# About this task
Go through the listing and count the lines with "Running" in them; write only the number.

________

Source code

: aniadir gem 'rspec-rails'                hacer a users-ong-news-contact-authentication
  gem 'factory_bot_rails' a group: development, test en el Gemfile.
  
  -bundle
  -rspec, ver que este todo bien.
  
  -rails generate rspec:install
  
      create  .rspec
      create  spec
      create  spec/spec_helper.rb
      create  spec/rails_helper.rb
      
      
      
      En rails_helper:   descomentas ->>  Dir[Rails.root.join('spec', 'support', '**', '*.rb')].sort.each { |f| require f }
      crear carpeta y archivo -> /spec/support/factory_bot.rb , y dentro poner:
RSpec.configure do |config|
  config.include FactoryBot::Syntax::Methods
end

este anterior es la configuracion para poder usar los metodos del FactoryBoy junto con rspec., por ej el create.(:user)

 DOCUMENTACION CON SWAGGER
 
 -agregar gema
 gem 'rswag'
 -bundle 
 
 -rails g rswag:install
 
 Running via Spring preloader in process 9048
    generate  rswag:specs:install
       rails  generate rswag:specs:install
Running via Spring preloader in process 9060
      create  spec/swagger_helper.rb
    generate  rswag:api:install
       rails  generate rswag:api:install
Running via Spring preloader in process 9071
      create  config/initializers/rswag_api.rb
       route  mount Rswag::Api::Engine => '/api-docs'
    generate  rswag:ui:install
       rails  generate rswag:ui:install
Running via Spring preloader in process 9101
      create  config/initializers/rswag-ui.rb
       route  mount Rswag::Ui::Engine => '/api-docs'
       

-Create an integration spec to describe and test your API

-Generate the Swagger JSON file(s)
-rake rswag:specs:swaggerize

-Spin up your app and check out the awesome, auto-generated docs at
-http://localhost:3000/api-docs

________

# Exercise output
4